Work task: Print the records below exactly, starting at the first line and stopping after the line that contains "最后更新于 2025-04-28". Leave out any pictures.

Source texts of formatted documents

◆ ◆ ◆ ◆ ◆

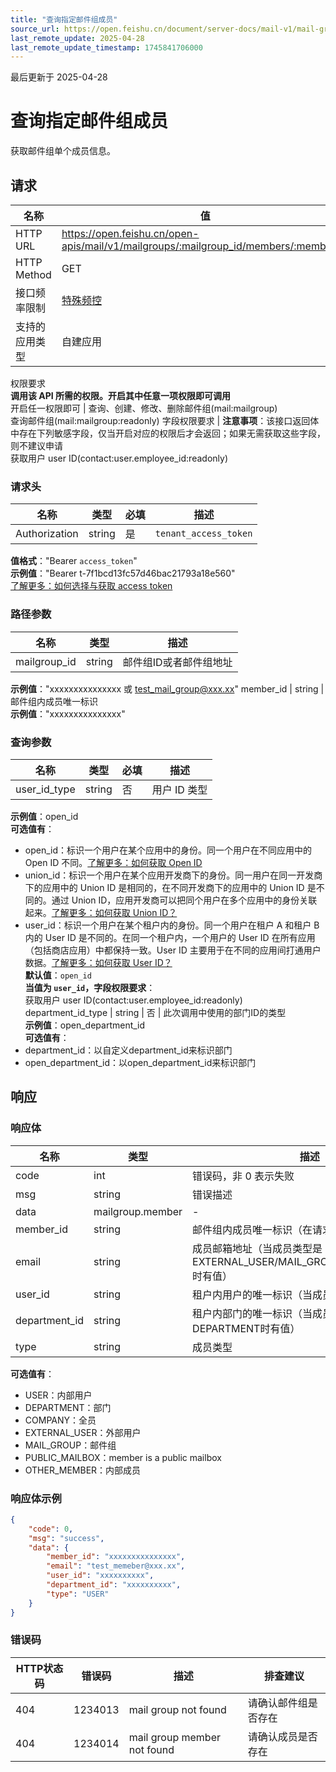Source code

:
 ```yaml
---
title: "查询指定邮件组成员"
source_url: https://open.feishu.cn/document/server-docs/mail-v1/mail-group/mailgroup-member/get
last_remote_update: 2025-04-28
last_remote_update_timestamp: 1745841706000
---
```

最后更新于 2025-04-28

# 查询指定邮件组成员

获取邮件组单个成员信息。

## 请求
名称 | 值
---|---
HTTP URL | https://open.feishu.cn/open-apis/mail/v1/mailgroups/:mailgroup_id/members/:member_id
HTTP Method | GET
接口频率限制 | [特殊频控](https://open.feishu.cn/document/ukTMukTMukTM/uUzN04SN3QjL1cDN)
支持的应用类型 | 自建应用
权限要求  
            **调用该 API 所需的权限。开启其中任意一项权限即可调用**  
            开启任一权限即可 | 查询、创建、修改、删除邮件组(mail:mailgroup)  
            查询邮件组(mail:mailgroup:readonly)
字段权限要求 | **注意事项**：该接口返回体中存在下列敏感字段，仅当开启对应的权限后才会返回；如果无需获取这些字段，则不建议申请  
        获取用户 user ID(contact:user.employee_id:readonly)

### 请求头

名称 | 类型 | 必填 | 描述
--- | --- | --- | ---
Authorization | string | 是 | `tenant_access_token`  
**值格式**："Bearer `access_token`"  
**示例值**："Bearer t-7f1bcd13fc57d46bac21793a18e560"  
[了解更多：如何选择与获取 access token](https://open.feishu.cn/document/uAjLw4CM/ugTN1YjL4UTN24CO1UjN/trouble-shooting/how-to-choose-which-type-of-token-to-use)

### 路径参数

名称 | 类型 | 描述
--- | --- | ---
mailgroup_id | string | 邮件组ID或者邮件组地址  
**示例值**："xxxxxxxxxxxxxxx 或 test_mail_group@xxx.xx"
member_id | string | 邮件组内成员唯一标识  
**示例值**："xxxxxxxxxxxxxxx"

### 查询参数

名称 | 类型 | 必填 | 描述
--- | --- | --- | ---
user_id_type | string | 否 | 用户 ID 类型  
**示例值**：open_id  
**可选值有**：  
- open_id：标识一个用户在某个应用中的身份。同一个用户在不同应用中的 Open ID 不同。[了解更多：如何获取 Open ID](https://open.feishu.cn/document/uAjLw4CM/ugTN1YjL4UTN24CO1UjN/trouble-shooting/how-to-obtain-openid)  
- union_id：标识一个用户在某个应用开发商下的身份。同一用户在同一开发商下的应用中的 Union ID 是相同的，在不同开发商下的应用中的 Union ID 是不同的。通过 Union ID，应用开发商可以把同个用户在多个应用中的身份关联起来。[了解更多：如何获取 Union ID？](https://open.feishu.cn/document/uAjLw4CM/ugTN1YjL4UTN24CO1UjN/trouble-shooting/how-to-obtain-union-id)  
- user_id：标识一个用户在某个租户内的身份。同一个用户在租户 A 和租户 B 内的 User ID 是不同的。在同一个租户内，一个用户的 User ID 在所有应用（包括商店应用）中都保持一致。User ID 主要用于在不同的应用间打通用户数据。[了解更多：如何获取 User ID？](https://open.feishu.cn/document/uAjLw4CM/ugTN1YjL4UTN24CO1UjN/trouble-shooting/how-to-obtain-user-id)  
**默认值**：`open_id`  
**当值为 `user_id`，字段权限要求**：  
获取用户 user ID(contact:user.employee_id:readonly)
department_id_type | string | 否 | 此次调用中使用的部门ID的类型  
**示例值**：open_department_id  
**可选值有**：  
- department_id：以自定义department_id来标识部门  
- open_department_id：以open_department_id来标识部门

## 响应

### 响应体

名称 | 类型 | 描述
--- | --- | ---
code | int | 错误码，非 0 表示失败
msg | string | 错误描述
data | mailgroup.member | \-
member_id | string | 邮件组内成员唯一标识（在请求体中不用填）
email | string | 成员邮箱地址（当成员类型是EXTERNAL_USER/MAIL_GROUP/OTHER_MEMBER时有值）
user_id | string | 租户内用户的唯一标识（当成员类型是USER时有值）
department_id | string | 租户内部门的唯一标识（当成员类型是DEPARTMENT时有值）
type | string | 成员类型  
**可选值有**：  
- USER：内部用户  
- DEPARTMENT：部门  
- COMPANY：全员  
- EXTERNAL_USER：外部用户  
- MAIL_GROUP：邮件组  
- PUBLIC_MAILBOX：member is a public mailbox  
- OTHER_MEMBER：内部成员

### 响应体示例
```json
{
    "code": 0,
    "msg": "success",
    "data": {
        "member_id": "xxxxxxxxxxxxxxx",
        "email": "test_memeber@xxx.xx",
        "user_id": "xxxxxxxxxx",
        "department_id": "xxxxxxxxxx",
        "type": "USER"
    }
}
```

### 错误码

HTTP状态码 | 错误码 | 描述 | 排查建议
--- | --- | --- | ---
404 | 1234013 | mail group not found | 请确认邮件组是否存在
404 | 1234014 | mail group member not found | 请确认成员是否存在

◆ ◆ ◆ ◆ ◆

Answer to this problem:
Source code

:
 ```yaml
---
title: "查询指定邮件组成员"
source_url: https://open.feishu.cn/document/server-docs/mail-v1/mail-group/mailgroup-member/get
last_remote_update: 2025-04-28
last_remote_update_timestamp: 1745841706000
---
```

最后更新于 2025-04-28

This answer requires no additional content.